#### [What is required]
Go through the data and copy each line where the string "template" appears.

#### [Listed entries]
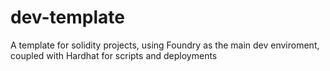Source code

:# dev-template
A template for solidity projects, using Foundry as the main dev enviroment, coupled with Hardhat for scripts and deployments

--

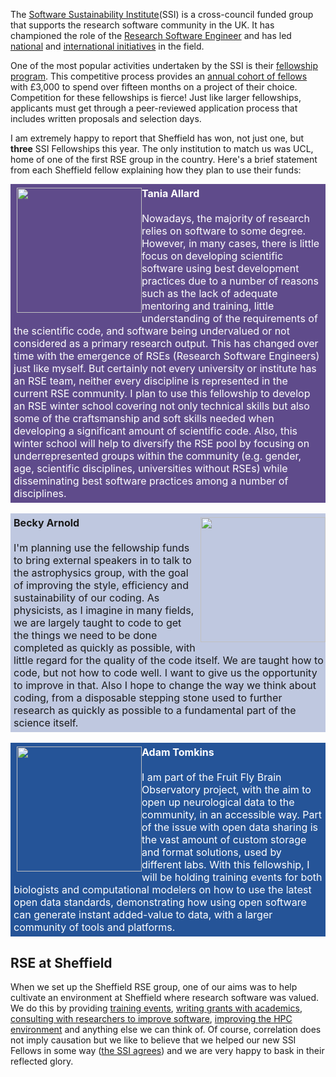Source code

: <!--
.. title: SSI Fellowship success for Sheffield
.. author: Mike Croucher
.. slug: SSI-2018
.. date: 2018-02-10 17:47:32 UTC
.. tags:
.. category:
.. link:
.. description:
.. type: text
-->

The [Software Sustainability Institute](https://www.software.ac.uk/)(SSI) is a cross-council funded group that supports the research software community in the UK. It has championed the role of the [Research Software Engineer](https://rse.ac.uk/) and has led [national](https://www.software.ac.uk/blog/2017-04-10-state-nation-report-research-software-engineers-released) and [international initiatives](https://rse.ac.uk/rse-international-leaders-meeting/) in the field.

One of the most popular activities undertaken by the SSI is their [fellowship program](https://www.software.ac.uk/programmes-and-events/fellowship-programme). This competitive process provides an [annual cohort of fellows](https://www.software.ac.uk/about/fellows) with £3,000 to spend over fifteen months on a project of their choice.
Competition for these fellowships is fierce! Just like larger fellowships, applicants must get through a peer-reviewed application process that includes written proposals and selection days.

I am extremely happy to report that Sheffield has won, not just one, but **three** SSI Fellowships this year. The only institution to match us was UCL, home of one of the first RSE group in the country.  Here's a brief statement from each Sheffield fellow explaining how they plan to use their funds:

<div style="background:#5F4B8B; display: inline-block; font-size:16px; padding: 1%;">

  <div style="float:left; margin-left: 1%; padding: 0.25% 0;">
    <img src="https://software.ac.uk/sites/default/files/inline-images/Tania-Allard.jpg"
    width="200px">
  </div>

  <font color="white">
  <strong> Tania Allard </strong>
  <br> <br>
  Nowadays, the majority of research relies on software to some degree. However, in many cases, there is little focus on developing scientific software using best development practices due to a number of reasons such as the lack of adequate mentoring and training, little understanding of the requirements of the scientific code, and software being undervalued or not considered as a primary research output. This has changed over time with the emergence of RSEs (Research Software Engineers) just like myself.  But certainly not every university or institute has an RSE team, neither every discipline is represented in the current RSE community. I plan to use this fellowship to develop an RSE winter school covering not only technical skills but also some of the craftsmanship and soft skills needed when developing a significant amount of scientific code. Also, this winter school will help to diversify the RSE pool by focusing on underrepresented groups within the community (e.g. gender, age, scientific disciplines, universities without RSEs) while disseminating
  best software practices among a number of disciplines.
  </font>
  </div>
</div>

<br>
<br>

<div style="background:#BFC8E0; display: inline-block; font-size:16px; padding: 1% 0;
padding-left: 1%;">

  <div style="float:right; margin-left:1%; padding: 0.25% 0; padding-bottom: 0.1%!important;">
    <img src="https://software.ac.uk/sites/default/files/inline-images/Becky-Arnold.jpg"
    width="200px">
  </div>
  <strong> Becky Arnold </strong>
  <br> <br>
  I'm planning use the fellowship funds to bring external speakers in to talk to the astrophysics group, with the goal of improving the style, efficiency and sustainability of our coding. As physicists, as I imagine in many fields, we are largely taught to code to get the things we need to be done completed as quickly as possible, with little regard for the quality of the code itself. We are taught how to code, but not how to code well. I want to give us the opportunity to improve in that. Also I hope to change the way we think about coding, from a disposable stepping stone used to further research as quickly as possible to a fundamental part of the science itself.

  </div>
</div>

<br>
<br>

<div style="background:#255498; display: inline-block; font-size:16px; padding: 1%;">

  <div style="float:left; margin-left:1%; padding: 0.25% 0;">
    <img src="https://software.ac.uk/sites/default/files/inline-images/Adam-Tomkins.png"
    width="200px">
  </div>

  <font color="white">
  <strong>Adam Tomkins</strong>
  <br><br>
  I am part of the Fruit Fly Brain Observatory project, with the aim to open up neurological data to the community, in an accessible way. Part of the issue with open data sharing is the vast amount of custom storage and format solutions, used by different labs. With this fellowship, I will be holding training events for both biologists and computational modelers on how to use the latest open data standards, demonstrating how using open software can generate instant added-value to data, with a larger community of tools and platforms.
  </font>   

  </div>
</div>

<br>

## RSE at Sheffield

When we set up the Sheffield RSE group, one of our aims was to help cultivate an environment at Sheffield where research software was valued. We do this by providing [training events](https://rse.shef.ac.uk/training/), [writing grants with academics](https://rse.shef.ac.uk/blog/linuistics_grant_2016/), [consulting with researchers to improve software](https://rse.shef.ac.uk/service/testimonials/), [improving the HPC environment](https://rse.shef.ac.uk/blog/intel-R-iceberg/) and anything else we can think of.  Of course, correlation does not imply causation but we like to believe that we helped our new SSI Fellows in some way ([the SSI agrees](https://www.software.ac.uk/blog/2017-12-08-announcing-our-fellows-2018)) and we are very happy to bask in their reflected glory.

#### [Finished exercise]
:# dev-template
A template for solidity projects, using Foundry as the main dev enviroment, coupled with Hardhat for scripts and deployments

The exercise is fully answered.